Sacred Fire ANNOTATION
A collection of poems and paintings centered on the beliefs and ancestral wisdom of the Pueblo Indians of the American Southwest.
FROM THE PUBLISHER
Sacred Fire means longevity and hope. It is one of the Four Great Ancestors - Water, Air, Earth, and Fire - necessary for all life. It is the Old Man's job to keep the Sacred Fire burning so that the Indian people can remember the ways of their ancestors. This is the Old Man's tale, as he watches the history of his people unfold. For hundreds of years the Pueblo world was powerful and continuous. Then the Spanish conquistadors arrived, and disease, starvation, slavery, and torture followed. Desperately the Indian people sought to save not only their lives, but also their heritage. For if the Sacred Fire were to go out, the people's spirit would die. Using the Old Man as her guide, Nancy Wood chronicles the history, religion, legends, and philosophy of the Pueblo Indians of the Southwest in poetry and prose.
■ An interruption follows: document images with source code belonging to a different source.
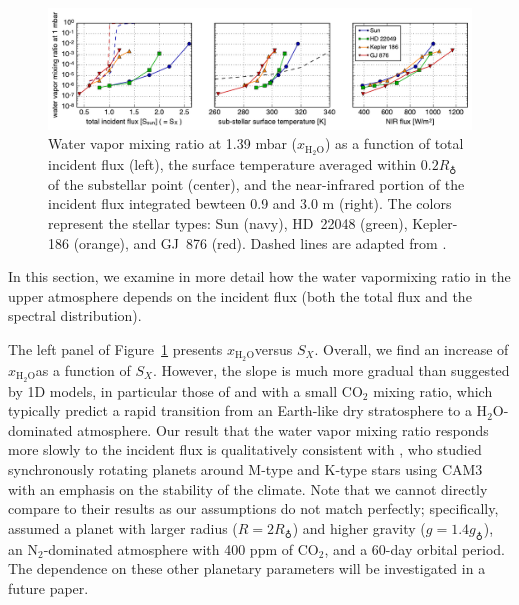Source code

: \documentclass[11pt,numberedappendix,twocolappendix,]{emulateapj}
\def\water{H$_2$O}
\def\xwater{$x_\text{\water}$}
\def\preslevel{1.39 mbar}
\def\wv{water vapor}
\begin{document}
\begin{figure}[!tb]
    \begin{center}
    \includegraphics[width=\hsize]{xH2O_3panels.pdf}
    \end{center}
\caption{Water vapor mixing ratio at \preslevel{} (\xwater{}) as a function of total incident flux (left), the surface temperature averaged within $0.2R_\earth$ of the substellar point (center), and the near-infrared portion of the incident flux integrated bewteen 0.9 and 3.0 \textmu m (right). The colors represent the stellar types: Sun (navy), HD~22048 (green), Kepler-186 (orange), and GJ~876 (red). Dashed lines are adapted from \citet{Kasting1993}. }                                                                                                             
\label{fig:xH2O_S0X}
\end{figure}

In this section, we examine in more detail how the \wv mixing ratio in the upper atmosphere depends on the incident flux (both the total flux and the spectral distribution). 

The left panel of Figure~\ref{fig:xH2O_S0X} presents \xwater versus $S_X$. 
Overall, we find an increase of \xwater as a function of $S_X$. 
However, the slope is much more gradual than suggested by 1D models, in particular those  of \citet{Kasting1993} and \citet{Wordsworth2013} with a small CO$_2$ mixing ratio, which typically predict a rapid transition from an Earth-like dry stratosphere to a \water{}-dominated atmosphere. 
Our result that the \wv{} mixing ratio responds more slowly to the incident flux is qualitatively consistent with \citet{Yang2013}, who studied synchronously rotating planets around M-type and K-type stars using CAM3 with an emphasis on the stability of the climate. 
Note that we cannot directly compare to their results as our assumptions do not match perfectly; specifically, \cite{Yang2013} assumed a planet with larger radius ($R=2R_\earth$) and higher gravity ($g=1.4g_\earth$), an N$_2$-dominated atmosphere with 400 ppm of CO$_2$, and a 60-day orbital period. 
The dependence on these other planetary parameters will be investigated in a future paper. 
\end{document}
Frank Howell's paintings evoke the pride and nobility of an embattled people whose hard-earned wisdom can enrich all our lives.
FROM THE CRITICS
School Library Journal
Gr 7 Up-For the Pueblo people, the Sacred Fire is associated with wisdom, purification, potential, longevity, and hope, and it must be kept burning so that the they can "remember the ways of their ancestors." These themes are explored here in poems and poetic prose that discuss the Native American experience, including creation stories; relationships with nature in the forms of the elements, plants, animals, and spirits; and the immediate and lasting effects of the European incursion on the people and their traditions. Strength and beauty are evident but are often overwhelmed by sadness, despair, confusion, and rage. Simple language leads readers to complex thoughts, emotions, and images. Spectacular artwork accompanies the text. Many of these haunting paintings begin with a detailed and deeply textured face, then drift off from realism to a dreamlike spread of color and movement. Some of the stunning paintings and drawings bring to mind Georgia O'Keeffe, or the art-deco style. All of them are intriguing. A unique book that is both evocative and thought-provoking.-Darcy Schild, Schwegler Elementary School, Lawrence, KS
Kirkus Reviews
In another collaboration with Howell, Wood (Dancing Moons, 1995, etc.) uses poetry and prose to tell of the Pueblo people of the Southwest, a story at once melancholy and wonderfully dense with cultural landscapes. The hardship suffered by the Pueblos after the Spanish occupation brings a concurrent sense of survivance, and of holding tight to the cosmology, rituals, and pacing of their everyday lives. The story is told by the Old Man, guardian of the Sacred Fire, one of the four great elements and symbolic of longevity, hope, wisdom, and purification. While the Sacred Flame is central to the book, Wood ranges far and wide, into Sun Dances and corn ceremonies, community and tradition. The poems can be incantatory; some are simple explication ("What came with us in the Beginning Time?/Turtle Spirit./What comforted us in the Middle Way?/Buffalo Spirit"), while others are more elusive ("We are afraid to remember obsidian,/because it reminds us of pain"). Salted between poems are pieces through which Old Man fills the gaps, sketches in the memories, locates what abides: spirit, humility, grace, generosity. Howell's artwork is arresting, with an emotional lucidity that conveys powerful people, facing adversity without losing their way. (Poetry. 9-11)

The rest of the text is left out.